Schiene

Nachhaltige Logistik: RCG kooperiert mit Lamborghini

Die ÖBB Rail Cargo Group transportiert Lamborghini URUS-Karosserien per Schiene. Damit spart der Sportwagen-Profi seinen ökologischen Fußabdruck um 85 Prozent.

Die RCG transportiert die Karosserien zwischen Deutschland und Italien mit einer Transitzeit von nur 48 Stunden.

Die ÖBB Rail Cargo Group (RCG) und Lamborghini bringen ein neues Transportkonzept auf Schiene. Dabei werden URUS-Karosserien von Lamborghini vom VW-Werk im deutschen Zwickau zum Lamborghini-Stammwerk in Sant'Agata Bolognese in Norditalien transportiert. Mit einer Transitzeit von nur 48 Stunden soll es sich dabei um den schnellsten, effizientesten und umweltfreundlichsten Transport von Zwickau nach Modena handeln. Sogar mit zwei Grenzüberschreitungen ist die RCG in der Lage, die Transitzeit zu reduzieren und ermöglicht eine Tür-zu-Tür, Just-In-Time und Just-In-Sequence Bahnlogistik.

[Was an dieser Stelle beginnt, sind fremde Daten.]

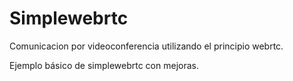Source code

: # Simplewebrtc
Comunicacion por videoconferencia utilizando el principio webrtc.

Ejemplo básico de simplewebrtc con mejoras.
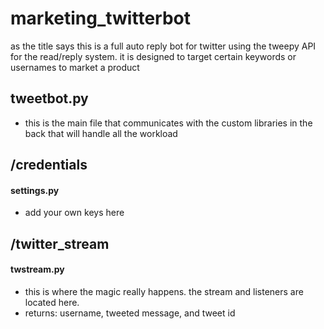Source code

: # marketing_twitterbot

as the title says this is a full auto reply bot for twitter using the tweepy API for the read/reply system.
it is designed to target certain keywords or usernames to market a product


## tweetbot.py
 - this is the main file that communicates with the custom libraries in the back that will handle all the workload


## /credentials
  #### settings.py
- add your own keys here


## /twitter_stream
  #### twstream.py
  - this is where the magic really happens. the stream and listeners are located here.
  - returns: username, tweeted message, and tweet id 

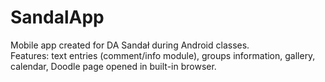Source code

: # SandalApp
Mobile app created for DA Sandał during Android classes.</br>
Features: text entries (comment/info module), groups information, gallery, calendar, Doodle page opened in built-in browser.
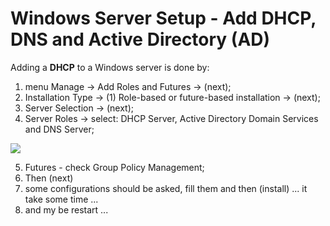 # Windows Server Setup - Add DHCP, DNS and Active Directory (AD)

Adding a **DHCP** to a Windows server is done by:
1) menu Manage -> Add Roles and Futures -> (next);
2) Installation Type -> (1) Role-based or future-based installation -> (next);
3) Server Selection -> (next);
4) Server Roles -> select: DHCP Server, Active Directory Domain Services and DNS Server;

![](https://www.bachvarova.com/__git/install_windows_server_virtualbox/addDNS_DHCP_AD_GP.png)

5) Futures - check Group Policy Management;
6) Then (next)
7) some configurations should be asked, fill them and then (install) ... it take some time ...
8) and my be restart ... 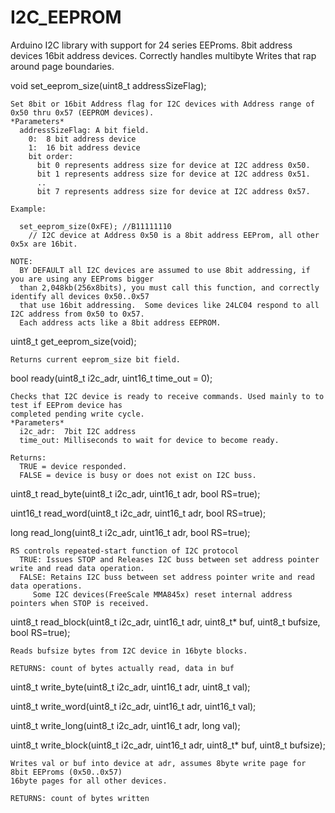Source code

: # I2C_EEPROM
Arduino I2C library with support for 24 series EEProms. 
  8bit address devices
  16bit address devices.
  Correctly handles multibyte Writes that rap around page boundaries.
  
  void set_eeprom_size(uint8_t addressSizeFlag); 
  
    Set 8bit or 16bit Address flag for I2C devices with Address range of 0x50 thru 0x57 (EEPROM devices).
    *Parameters*
      addressSizeFlag: A bit field.
        0:  8 bit address device
        1:  16 bit address device
        bit order: 
          bit 0 represents address size for device at I2C address 0x50.
          bit 1 represents address size for device at I2C address 0x51.
          ..
          bit 7 represents address size for device at I2C address 0x57.

    Example:
  
      set_eeprom_size(0xFE); //B11111110
        // I2C device at Address 0x50 is a 8bit address EEProm, all other 0x5x are 16bit.
    
    NOTE:
      BY DEFAULT all I2C devices are assumed to use 8bit addressing, if you are using any EEProms bigger
      than 2,048kb(256x8bits), you must call this function, and correctly identify all devices 0x50..0x57
      that use 16bit addressing.  Some devices like 24LC04 respond to all I2C address from 0x50 to 0x57.
      Each address acts like a 8bit address EEPROM.
  
  uint8_t get_eeprom_size(void);
  
    Returns current eeprom_size bit field.
  
  bool ready(uint8_t i2c_adr, uint16_t time_out = 0);
   
    Checks that I2C device is ready to receive commands. Used mainly to to test if EEProm device has
    completed pending write cycle.
    *Parameters*
      i2c_adr:  7bit I2C address
      time_out: Milliseconds to wait for device to become ready.
   
    Returns: 
      TRUE = device responded.
      FALSE = device is busy or does not exist on I2C buss.
  
  uint8_t read_byte(uint8_t i2c_adr, uint16_t adr, bool RS=true);
  
  uint16_t read_word(uint8_t i2c_adr, uint16_t adr, bool RS=true);
  
  long read_long(uint8_t i2c_adr, uint16_t adr, bool RS=true);
  
    RS controls repeated-start function of I2C protocol
      TRUE: Issues STOP and Releases I2C buss between set address pointer write and read data operation.
      FALSE: Retains I2C buss between set address pointer write and read data operations.
         Some I2C devices(FreeScale MMA845x) reset internal address pointers when STOP is received.
  
  uint8_t read_block(uint8_t i2c_adr, uint16_t adr, uint8_t* buf, uint8_t bufsize, bool RS=true);
  
    Reads bufsize bytes from I2C device in 16byte blocks.
  
    RETURNS: count of bytes actually read, data in buf
  
  uint8_t write_byte(uint8_t i2c_adr, uint16_t adr, uint8_t val);
  
  uint8_t write_word(uint8_t i2c_adr, uint16_t adr, uint16_t val);
  
  uint8_t write_long(uint8_t i2c_adr, uint16_t adr, long val);
  
  uint8_t write_block(uint8_t i2c_adr, uint16_t adr, uint8_t* buf, uint8_t bufsize);
  
    Writes val or buf into device at adr, assumes 8byte write page for 8bit EEProms (0x50..0x57) 
    16byte pages for all other devices.
  
    RETURNS: count of bytes written
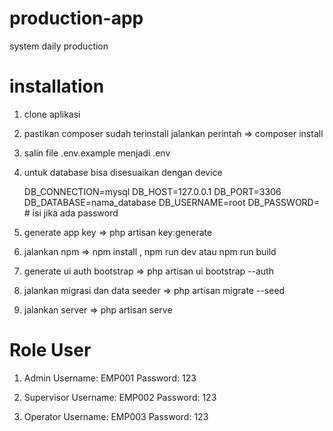 # production-app
system daily production

# installation
1. clone aplikasi
2. pastikan composer sudah terinstall jalankan perintah => composer install
3. salin file .env.example menjadi .env
4. untuk database bisa disesuaikan dengan device
   
   DB_CONNECTION=mysql
   DB_HOST=127.0.0.1
   DB_PORT=3306
   DB_DATABASE=nama_database
   DB_USERNAME=root
   DB_PASSWORD=   # isi jika ada password
   
6. generate app key => php artisan key:generate
7. jalankan npm => npm install , npm run dev atau npm run build
8. generate ui auth bootstrap => php artisan ui bootstrap --auth
9. jalankan migrasi dan data seeder => php artisan migrate --seed
10. jalankan server => php artisan serve


# Role User
1. Admin
    Username: EMP001
    Password: 123
   
3. Supervisor
    Username: EMP002
    Password: 123
   
3. Operator
    Username: EMP003
    Password: 123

Tatsächlich wird der Straßentransport vollständig durch die Schiene ersetzt. Der wöchentliche Transport führt zu einer Reduzierung der CO2-Emissionen bei Lamborghini um 85 Prozent, von 2.234 auf 331 Tonnen und damit zu einer jährlichen Einsparung von ca. 1.903 Tonnen Kohlendioxid. All dies bei einer garantierten Transitzeit von 48 Stunden. Unter dem Nachhaltigkeitsaspekt wird der einzige Transport auf der Straße mit Gas-Lkw stattfinden, und zwar auf dem Weg von Modena zum Standort Sant'Agata Bolognese, der etwa 21 km der insgesamt 1.000 km langen Strecke ausmacht.

"Together for sustainable logistics"

Aktuell werden durch den Schienengüterverkehr der RCG in Österreich 1,1 Millionen Tonnen CO2 pro Jahr vermieden. Mit dem neuen Konzept soll der Transitspirale auf der Brenner-Strecke positiv entgegengewirkt werden. Das entlastet Österreich, insbesondere das Land Tirol und seine Bevölkerung, von Luft- und Lärmbelastung. Im Europäischen Jahr der Schiene ist diese neue Kooperation somit ein weiterer Meilenstein auf dem Weg zur Erreichung der europäischen Klimaziele.